The Best of Nickelback Volume 1 is a compilation album by Canadian rock band Nickelback. It was released on November 4, 2013, through Roadrunner Records (internationally) and Universal Music Canada (in Canada) to coincide with their October–November 2013 "The Hits Tour". Though frontman Chad Kroeger had previously stated in an interview that their upcoming greatest hits album would include new songs as well as previous hits, the final track listing contains only previously released material.
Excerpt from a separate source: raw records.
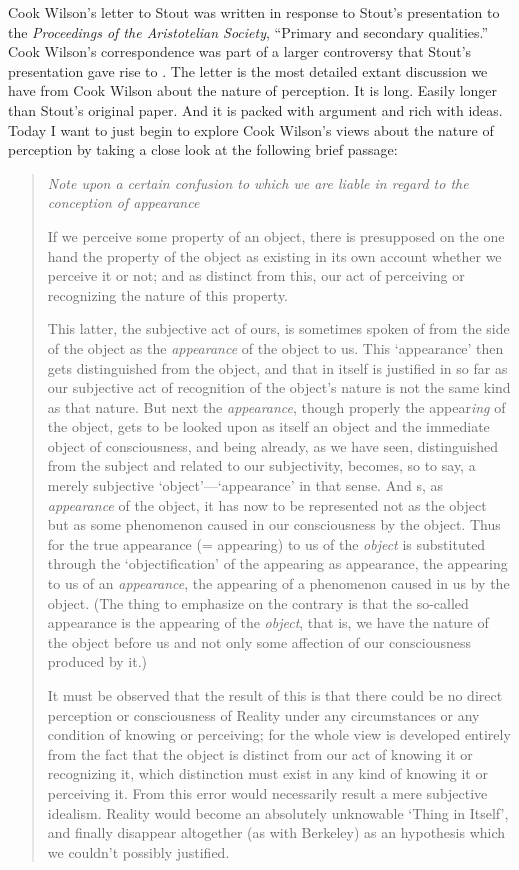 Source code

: \documentclass[12pt]{article}
\begin{document}
Cook Wilson's letter to Stout was written in response to Stout's \citeyearpar{Stout:1903zl} presentation to the \emph{Proceedings of the Aristotelian Society}, ``Primary and secondary qualities.'' Cook Wilson's correspondence was part of a larger controversy that Stout's presentation gave rise to \citep[see][for how this debate played out in Edwardian philosophy]{Nassim:2008fk}. The letter is the most detailed extant discussion we have from Cook Wilson about the nature of perception. It is long. Easily longer than Stout's original paper. And it is packed with argument and rich with ideas. Today I want to just begin to explore Cook Wilson's views about the nature of perception by taking a close look at the following brief passage:
\begin{quotation}
	\noindent \emph{Note upon a certain confusion to which we are liable in regard to the conception of appearance}
	
	If we perceive some property of an object, there is presupposed on the one hand the property of the object as existing in its own account whether we perceive it or not; and as distinct from this, our act of perceiving or recognizing the nature of this property.
	
	This latter, the subjective act of ours, is sometimes spoken of from the side of the object as the \emph{appearance} of the object to us. This `appearance' then gets distinguished from the object, and that in itself is justified in so far as our subjective act of recognition of the object's nature is not the same kind as that nature. But next the \emph{appearance}, though properly the appear\emph{ing} of the object, gets to be looked upon as itself an object and the immediate object of consciousness, and being already, as we have seen, distinguished from the subject and related to our subjectivity, becomes, so to say, a merely subjective `object'---`appearance' in that sense. And s, as \emph{appearance} of the object, it has now to be represented not as the object but as some phenomenon caused in our consciousness by the object. Thus for the true appearance (= appearing) to us of the \emph{object} is substituted through the `objectification' of the appearing as appearance, the appearing to us of an \emph{appearance}, the appearing of a phenomenon caused in us by the object. (The thing to emphasize on the contrary is that the so-called appearance is the appearing of the \emph{object}, that is, we have the nature of the object before us and not only some affection of our consciousness produced by it.)

	It must be observed that the result of this is that there could be no direct perception or consciousness of Reality under any circumstances or any condition of knowing or perceiving; for the whole view is developed entirely from the fact that the object is distinct from our act of knowing it or recognizing it, which distinction must exist in any kind of knowing it or perceiving it. From this error would necessarily result a mere subjective idealism. Reality would become an absolutely unknowable `Thing in Itself', and finally disappear altogether (as with Berkeley) as an hypothesis which we couldn't possibly justified. \citep[796-797]{Cook-Wilson:1926sf}
\end{quotation}
\end{document}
The compilation features singles released from all but the first two studio albums (1996's Curb and 1998's The State) from the band; Silver Side Up (2001), The Long Road (2003), All the Right Reasons (2005), Dark Horse (2008), and Here and Now (2011).

Track listing
All lyrics written by Chad Kroeger and all music composed by Nickelback, except where noted.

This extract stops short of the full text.